Benchmark functions used in the experiments.

For all of the ABC algorithms, ABC, GABC, ABC/best/1, ABC/best/2, COABC, CABC, ERABC, EABC, and their ts mechanism based models named ts-ABC, ts-GABC, ts-ABC/best/1, ts-ABC/best/2, ts-COABC, ts-CABC, ts-ERABC, and ts-EABC algorithms, two different values including 30 and 50 are used as the colony size. Number of parameters is determined as 10 and 30 [37]. Maximum fitness evaluations (MFEs), are taken equal to 500 and 1,500 for 10 and 30 dimensional functions, respectively [37]. The limit parameter value of the ABC algorithms is calculated as the 0.5×CS×D and the C parameter of the GABC and ts-GABC algorithms is taken equal to 1.5. When the search equations used in ABC algorithm and its variants are considered, it should be noticed that the number of employed bees on dance area except the selected one varies between 1 and 4. While ABC and GABC algorithms require one different employed bee on the dance area rather than the selected food source, COABC and ERABC algorithms require at least one employed bee for generating a candidate solution. In addition to these, while ABC/best/1 and EABC algorithms require at least two employed bees on the dance area except the selected one, ABC/best/2 algorithm requires at least four employed bees on the dance area rather than the selected one for generating candidate solutions. For all of the ts-based ABC implementations, the mentioned limitations about the minimum number of employed bees on dance area are taken into account. Each of the benchmark functions are solved 20 different times with random seeds by ABC algorithms and mean best objective function values and standard deviations are recorded.
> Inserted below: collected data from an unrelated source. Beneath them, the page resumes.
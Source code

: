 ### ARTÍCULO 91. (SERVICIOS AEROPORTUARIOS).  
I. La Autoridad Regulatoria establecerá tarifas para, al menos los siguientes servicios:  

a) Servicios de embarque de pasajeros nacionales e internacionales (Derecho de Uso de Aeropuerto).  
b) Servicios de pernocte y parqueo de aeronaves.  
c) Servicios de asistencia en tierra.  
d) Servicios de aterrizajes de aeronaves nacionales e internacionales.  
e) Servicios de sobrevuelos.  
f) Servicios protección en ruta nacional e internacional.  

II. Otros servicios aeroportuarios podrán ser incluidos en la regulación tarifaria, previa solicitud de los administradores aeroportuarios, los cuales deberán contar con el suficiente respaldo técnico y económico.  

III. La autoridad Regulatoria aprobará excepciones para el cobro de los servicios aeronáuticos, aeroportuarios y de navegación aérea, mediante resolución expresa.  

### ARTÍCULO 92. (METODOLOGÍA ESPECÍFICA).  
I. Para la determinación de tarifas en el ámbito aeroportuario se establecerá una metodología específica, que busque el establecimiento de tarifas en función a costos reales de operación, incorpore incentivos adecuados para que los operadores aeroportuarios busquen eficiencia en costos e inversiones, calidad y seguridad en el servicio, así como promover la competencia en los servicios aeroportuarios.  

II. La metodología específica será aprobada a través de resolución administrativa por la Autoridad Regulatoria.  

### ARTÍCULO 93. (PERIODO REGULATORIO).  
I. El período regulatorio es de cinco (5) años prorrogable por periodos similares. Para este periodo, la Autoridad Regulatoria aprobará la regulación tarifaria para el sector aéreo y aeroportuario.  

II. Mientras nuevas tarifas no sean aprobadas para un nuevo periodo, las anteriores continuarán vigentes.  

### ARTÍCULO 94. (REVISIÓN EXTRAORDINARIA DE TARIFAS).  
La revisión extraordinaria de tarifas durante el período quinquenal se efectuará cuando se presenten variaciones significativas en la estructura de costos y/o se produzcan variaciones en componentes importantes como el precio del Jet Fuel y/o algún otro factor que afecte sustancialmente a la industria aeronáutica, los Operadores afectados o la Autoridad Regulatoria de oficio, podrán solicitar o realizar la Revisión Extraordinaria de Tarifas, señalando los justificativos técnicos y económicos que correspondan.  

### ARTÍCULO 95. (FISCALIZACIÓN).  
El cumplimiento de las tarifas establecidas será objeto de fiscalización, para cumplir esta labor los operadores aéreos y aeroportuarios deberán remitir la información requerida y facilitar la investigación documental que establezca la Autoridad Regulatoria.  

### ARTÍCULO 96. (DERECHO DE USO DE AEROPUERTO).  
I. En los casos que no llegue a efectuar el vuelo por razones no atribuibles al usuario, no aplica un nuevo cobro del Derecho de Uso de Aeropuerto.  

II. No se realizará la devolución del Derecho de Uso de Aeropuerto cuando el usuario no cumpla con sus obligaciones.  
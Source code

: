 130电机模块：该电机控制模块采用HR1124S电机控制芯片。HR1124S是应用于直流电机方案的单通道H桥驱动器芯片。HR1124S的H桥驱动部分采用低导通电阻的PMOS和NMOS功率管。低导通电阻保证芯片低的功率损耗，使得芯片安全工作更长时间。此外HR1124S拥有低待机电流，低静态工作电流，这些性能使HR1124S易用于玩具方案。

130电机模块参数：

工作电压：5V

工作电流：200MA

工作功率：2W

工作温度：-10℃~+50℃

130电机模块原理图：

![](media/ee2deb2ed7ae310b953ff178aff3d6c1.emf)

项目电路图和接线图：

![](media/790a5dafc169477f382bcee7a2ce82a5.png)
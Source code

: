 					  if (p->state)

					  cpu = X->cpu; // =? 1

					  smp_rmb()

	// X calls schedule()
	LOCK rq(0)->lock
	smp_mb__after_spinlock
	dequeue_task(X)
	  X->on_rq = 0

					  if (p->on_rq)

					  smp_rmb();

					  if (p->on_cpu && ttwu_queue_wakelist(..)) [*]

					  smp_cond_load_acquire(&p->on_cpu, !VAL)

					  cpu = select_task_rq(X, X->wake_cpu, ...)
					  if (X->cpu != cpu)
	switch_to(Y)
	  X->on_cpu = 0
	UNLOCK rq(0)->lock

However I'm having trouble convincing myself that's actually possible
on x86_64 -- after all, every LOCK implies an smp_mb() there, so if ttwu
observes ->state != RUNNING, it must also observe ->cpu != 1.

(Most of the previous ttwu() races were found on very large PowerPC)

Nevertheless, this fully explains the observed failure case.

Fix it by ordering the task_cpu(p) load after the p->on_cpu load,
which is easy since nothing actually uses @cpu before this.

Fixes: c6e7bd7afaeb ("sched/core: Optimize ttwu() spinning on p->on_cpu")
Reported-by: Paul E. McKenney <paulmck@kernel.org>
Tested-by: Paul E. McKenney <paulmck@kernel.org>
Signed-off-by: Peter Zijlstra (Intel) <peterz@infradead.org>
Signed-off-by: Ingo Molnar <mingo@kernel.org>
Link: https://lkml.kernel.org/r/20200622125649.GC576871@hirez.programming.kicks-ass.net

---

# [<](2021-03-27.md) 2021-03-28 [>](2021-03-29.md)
When the results given in the Tables 29 are investigated, it is clearly seen that ts mechanism improves the qualities of the final solutions for some of the ABC algorithms including standard ABC, GABC, ABC/best/1, ABC/best/2, CABC, and EABC. All of these algorithms select a food source or sources randomly for generating candidates around it as is done by real honey bees and also require selection of food source or sources to satisfy the multiple interaction between solutions. The main idea lying behind the ts mechanism is that the dancing durations of the employed bees should be adjusted according to the fitness values of the memorized food sources and the employed bees with more qualified food sources should be kept on the dance area as time goes by. With ts mechanism, the existence of an employed bee on dance area is proportional with its fitness value and choosability of a qualified food source by an onlooker is increased.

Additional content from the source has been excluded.